U.S. Runner Speaks Out Against Russia's "Serious Injustices" In Moscow

After winning silver at the World Athletics Championships on Tuesday, middle-distance runner Nick Symmonds criticized the country's "gay propaganda" law. He's the first foreign athlete to do so on Russian soil.

On Tuesday night at the World Athletics Championships, 29-year-old American runner Nick Symmonds dedicated his silver medal in the 800-meter final to his LGBT friends.

"As much as I can speak out about it, I believe that all humans deserve equality as however God made them," Symmonds reportedly told Russia's R-Sport in Moscow. "Whether you're gay, straight, black, white, we all deserve the same rights. If there's anything I can do to champion the cause and further it, I will, shy of getting arrested."

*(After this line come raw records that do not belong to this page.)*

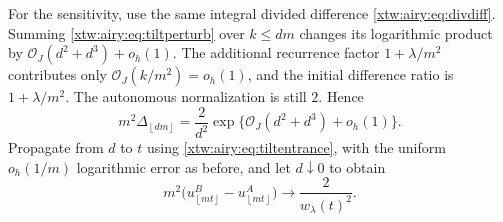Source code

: \documentclass[11pt]{article}
\theoremstyle{remark}\newtheorem{remark}[theorem]{Remark}
\newcommand{\OO}{\mathcal O}
\newcommand{\floor}[1]{\left\lfloor #1\right\rfloor}
\begin{document}
For the sensitivity, use the same integral divided difference
\eqref{xtw:airy:eq:divdiff}. Summing \eqref{xtw:airy:eq:tiltperturb} over $k\le dm$ changes its
logarithmic product by $\OO_J(d^2+d^3)+o_h(1)$. The additional recurrence
factor $1+\lambda/m^2$ contributes only $\OO_J(k/m^2)=o_h(1)$, and the
initial difference ratio is $1+\lambda/m^2$. The autonomous normalization is
still $2$. Hence
\[
 m^2\Delta_{\floor{dm}}=\frac2{d^2}
       \exp\{\OO_J(d^2+d^3)+o_h(1)\}.
\]
Propagate from $d$ to $t$ using \eqref{xtw:airy:eq:tiltentrance}, with the uniform
$o_h(1/m)$ logarithmic error as before, and let $d\downarrow0$ to obtain
\begin{equation}\label{xtw:airy:eq:tiltsensitivity}
 m^2\bigl(u_{\floor{mt}}^B-u_{\floor{mt}}^A\bigr)
       \longrightarrow\frac2{w_\lambda(t)^2}.
\end{equation}
\end{document}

Symmonds' comments were prompted by the controversy over Russia's recently passed "anti-gay propaganda" law — which strictly punishes the "promotion of non-traditional sexual relations among minors" — and its hosting of the 2014 Sochi Winter Olympics.

Symmonds later expanded on his remarks, telling ABC News that he "[disagrees] with their laws and I disagree with their views." His comments make Symmonds the first prominent foreign athlete to speak out against the country's treatment of LGBT people on Russian soil.

Symmonds, who has previously supported equality organization NOH8, indicated that he would like to wear a rainbow-flag pin during competition in Russia but that he fears arrest.

"I'm trying to tread that fine line of being respectful as a guest in this country and also speaking against some serious injustices that I see ... As adamant as I am about this issue, I don't know what me sitting in jail is good for."

"This has been an issue that has been personal for me. From day one I've always spoken out against this one. It's just so ludicrous you would give rights to some people and not to others ... It was just such a slap in the face I couldn't sit back and watch it happen to some of my friends."

But Symmonds' statements contradict an Aug. 6 blog post he wrote for Runner's World, in which he said that he disagrees with Russia's law but will not "lecture the Russian government on how to govern their people."

I will say, once again, that our LGBT neighbors deserve all the same rights as the rest of us. However, as an American who is about to reside in Moscow for 12 days, this will be the last time I will mention this subject.

I say this not out of fear of prosecution by the Russian government, but out of respect for the fact that I will be a guest in the host nation. Just as I would not accept a dinner invite to a friend's house and then lecture them on how to raise their kids, neither will I lecture the Russian government on how to govern their people ...

The playing field is not a place for politics.

In a separate interview after his win on Tuesday, Symmonds maintained this stance and declined to talk about the Russian law, referring reporters to the blog post.

"I silently celebrated and I will very vocally celebrate when I get back to America," he said. "Not trying to get arrested here, sorry, everybody."

In Symmonds' NOH8 ad, he says that he believes LGBT equality is the "defining legal movement of our generation. To deny someone the rights afforded to others based on their gender or sexual orientation defies logic and is completely un-American."

Last week, International Olympic Committee President Jacques Rogge said that he received assurances that the propaganda law will not affect the Olympics. Russia's Interior Ministry has maintained that the law will be enforced during the games.

President Barack Obama also weighed in on the controversy last week, saying that he has "no patience for countries that try to treat gays or lesbians or transgender persons in ways that intimidate them or are harmful to them," but that a boycott of the games is not appropriate. Russia's treatment of LGBT citizens in advance of the games has added to ongoing tension between Obama and Russian President Vladimir Putin.

Update: Aug. 14, 1:30 p.m., ET.

In an email to BuzzFeed, Symmonds explains what made him change his mind about speaking out on Russian soil.

"I am still walking a fine line here in Russia, attempting to be respectful of their laws and their culture, but at the same time trying to lend my voice to the movement for gay rights. I would say what inspired me to be a bit more vocal was a video I saw on CNN the other day. This video shows two Russian women kissing in a street and a deranged lunatic running up and pushing them down. That dipshit really pissed me off. It gives me great pleasure to imagine him reading my words in a newspaper and to know that his actions singlehandedly irked me enough to break my silence here in Russia."